* [Given records]
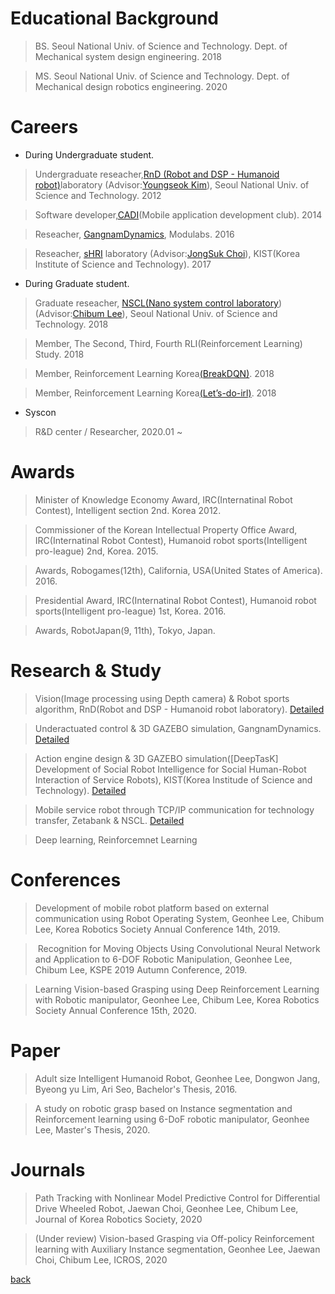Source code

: 
# Educational Background 
>  BS. Seoul National Univ. of Science and Technology.  Dept. of Mechanical system design engineering. 2018 

>  MS. Seoul National Univ. of Science and Technology.  Dept. of Mechanical design robotics engineering. 2020




# Careers

-  During Undergraduate student.

>  Undergraduate reseacher,[RnD (Robot and DSP - Humanoid robot)](./rnd.html)laboratory (Advisor:[Youngseok Kim](
http://msd.seoultech.ac.kr/department/prof/machinery/?togo=list&menu=4511&profidx=02095)), Seoul National Univ. of Science and Technology. 2012

>  Software developer,[CADI](https://cafe.naver.com/teamcadi/)(Mobile application development club). 2014

>  Reseacher, [GangnamDynamics](http://www.modulabs.co.kr/Dynamics/), Modulabs. 2016

>  Reseacher, [sHRI](https://shri-lab-kist.github.io/) laboratory (Advisor:[JongSuk Choi](http://www.robot-intelligence.kr/index.php/JongSuk_Choi)), KIST(Korea Institute of Science and Technology). 2017



-  During Graduate student.

>  Graduate reseacher, [NSCL(Nano system control laboratory](https://nscl.github.io/NSCL-Master/))(Advisor:[Chibum Lee](https://chibum.wordpress.com)), Seoul National Univ. of Science and Technology. 2018

>  Member, The Second, Third, Fourth RLI(Reinforcement Learning) Study. 2018

>  Member, Reinforcement Learning Korea[(BreakDQN)](https://github.com/reinforcement-learning-kr/break_dqn). 2018  

>  Member, Reinforcement Learning Korea[(Let’s-do-irl)](https://github.com/reinforcement-learning-kr/lets-do-irl). 2018  

- Syscon

> R&D center / Researcher, 2020.01 ~


# Awards
>  Minister of Knowledge Economy Award, IRC(Internatinal Robot Contest), Intelligent section 2nd. Korea 2012.

>  Commissioner of the Korean Intellectual Property Office Award, IRC(Internatinal Robot Contest), Humanoid robot sports(Intelligent pro-league) 2nd, Korea. 2015.

>  Awards, Robogames(12th), California, USA(United States of America). 2016.

>  Presidential Award, IRC(Internatinal Robot Contest), Humanoid robot sports(Intelligent pro-league) 1st, Korea. 2016.

>  Awards, RobotJapan(9, 11th), Tokyo, Japan.


 
 
# Research & Study
>  Vision(Image processing using Depth camera) & Robot sports algorithm, RnD(Robot and DSP - Humanoid robot laboratory).    [Detailed](./experience/experience_vision.html)

>  Underactuated control & 3D GAZEBO simulation, GangnamDynamics.  [Detailed](./experience/experience_gangnam.html)

>  Action engine design & 3D GAZEBO simulation([DeepTasK] Development of Social Robot Intelligence for Social Human-Robot Interaction of Service Robots), KIST(Korea Institude of Science and Technology).    [Detailed](./experience/experience_kist.html)

>  Mobile service robot through TCP/IP communication for technology transfer, Zetabank & NSCL.    [Detailed](./experience/experience_mobile.html)

>  Deep learning, Reinforcemnet Learning
 


# Conferences
>  Development of mobile robot platform based on external communication using Robot Operating System, Geonhee Lee, Chibum Lee, Korea Robotics Society Annual Conference 14th, 2019.

>   Recognition for Moving Objects Using Convolutional Neural Network and Application to 6-DOF Robotic Manipulation, Geonhee Lee, Chibum Lee, KSPE 2019 Autumn Conference, 2019.

> Learning Vision-based Grasping using Deep Reinforcement Learning with Robotic manipulator, Geonhee Lee, Chibum Lee, Korea Robotics Society Annual Conference 15th, 2020.


# Paper

>  Adult size Intelligent Humanoid Robot, Geonhee Lee, Dongwon Jang, Byeong yu Lim, Ari Seo, Bachelor's Thesis, 2016.

>  A study on robotic grasp based on Instance segmentation and Reinforcement learning using 6-DoF robotic manipulator, Geonhee Lee, Master's Thesis, 2020.


# Journals
> Path Tracking with Nonlinear Model Predictive Control for Differential Drive Wheeled Robot, Jaewan Choi, Geonhee Lee, Chibum Lee, Journal of Korea Robotics Society, 2020

> (Under review) Vision-based Grasping via Off-policy Reinforcement learning with Auxiliary Instance segmentation, Geonhee Lee, Jaewan Choi, Chibum Lee, ICROS, 2020


[back](./)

* [Description of the task] Exact copy, no pictures: reproduce the whole listing above.

* [Written solution]
Source code

: 
# Educational Background 
>  BS. Seoul National Univ. of Science and Technology.  Dept. of Mechanical system design engineering. 2018 

>  MS. Seoul National Univ. of Science and Technology.  Dept. of Mechanical design robotics engineering. 2020




# Careers

-  During Undergraduate student.

>  Undergraduate reseacher,[RnD (Robot and DSP - Humanoid robot)](./rnd.html)laboratory (Advisor:[Youngseok Kim](
http://msd.seoultech.ac.kr/department/prof/machinery/?togo=list&menu=4511&profidx=02095)), Seoul National Univ. of Science and Technology. 2012

>  Software developer,[CADI](https://cafe.naver.com/teamcadi/)(Mobile application development club). 2014

>  Reseacher, [GangnamDynamics](http://www.modulabs.co.kr/Dynamics/), Modulabs. 2016

>  Reseacher, [sHRI](https://shri-lab-kist.github.io/) laboratory (Advisor:[JongSuk Choi](http://www.robot-intelligence.kr/index.php/JongSuk_Choi)), KIST(Korea Institute of Science and Technology). 2017



-  During Graduate student.

>  Graduate reseacher, [NSCL(Nano system control laboratory](https://nscl.github.io/NSCL-Master/))(Advisor:[Chibum Lee](https://chibum.wordpress.com)), Seoul National Univ. of Science and Technology. 2018

>  Member, The Second, Third, Fourth RLI(Reinforcement Learning) Study. 2018

>  Member, Reinforcement Learning Korea[(BreakDQN)](https://github.com/reinforcement-learning-kr/break_dqn). 2018  

>  Member, Reinforcement Learning Korea[(Let’s-do-irl)](https://github.com/reinforcement-learning-kr/lets-do-irl). 2018  

- Syscon

> R&D center / Researcher, 2020.01 ~


# Awards
>  Minister of Knowledge Economy Award, IRC(Internatinal Robot Contest), Intelligent section 2nd. Korea 2012.

>  Commissioner of the Korean Intellectual Property Office Award, IRC(Internatinal Robot Contest), Humanoid robot sports(Intelligent pro-league) 2nd, Korea. 2015.

>  Awards, Robogames(12th), California, USA(United States of America). 2016.

>  Presidential Award, IRC(Internatinal Robot Contest), Humanoid robot sports(Intelligent pro-league) 1st, Korea. 2016.

>  Awards, RobotJapan(9, 11th), Tokyo, Japan.


 
 
# Research & Study
>  Vision(Image processing using Depth camera) & Robot sports algorithm, RnD(Robot and DSP - Humanoid robot laboratory).    [Detailed](./experience/experience_vision.html)

>  Underactuated control & 3D GAZEBO simulation, GangnamDynamics.  [Detailed](./experience/experience_gangnam.html)

>  Action engine design & 3D GAZEBO simulation([DeepTasK] Development of Social Robot Intelligence for Social Human-Robot Interaction of Service Robots), KIST(Korea Institude of Science and Technology).    [Detailed](./experience/experience_kist.html)

>  Mobile service robot through TCP/IP communication for technology transfer, Zetabank & NSCL.    [Detailed](./experience/experience_mobile.html)

>  Deep learning, Reinforcemnet Learning
 


# Conferences
>  Development of mobile robot platform based on external communication using Robot Operating System, Geonhee Lee, Chibum Lee, Korea Robotics Society Annual Conference 14th, 2019.

>   Recognition for Moving Objects Using Convolutional Neural Network and Application to 6-DOF Robotic Manipulation, Geonhee Lee, Chibum Lee, KSPE 2019 Autumn Conference, 2019.

> Learning Vision-based Grasping using Deep Reinforcement Learning with Robotic manipulator, Geonhee Lee, Chibum Lee, Korea Robotics Society Annual Conference 15th, 2020.


# Paper

>  Adult size Intelligent Humanoid Robot, Geonhee Lee, Dongwon Jang, Byeong yu Lim, Ari Seo, Bachelor's Thesis, 2016.

>  A study on robotic grasp based on Instance segmentation and Reinforcement learning using 6-DoF robotic manipulator, Geonhee Lee, Master's Thesis, 2020.


# Journals
> Path Tracking with Nonlinear Model Predictive Control for Differential Drive Wheeled Robot, Jaewan Choi, Geonhee Lee, Chibum Lee, Journal of Korea Robotics Society, 2020

> (Under review) Vision-based Grasping via Off-policy Reinforcement learning with Auxiliary Instance segmentation, Geonhee Lee, Jaewan Choi, Chibum Lee, ICROS, 2020


[back](./)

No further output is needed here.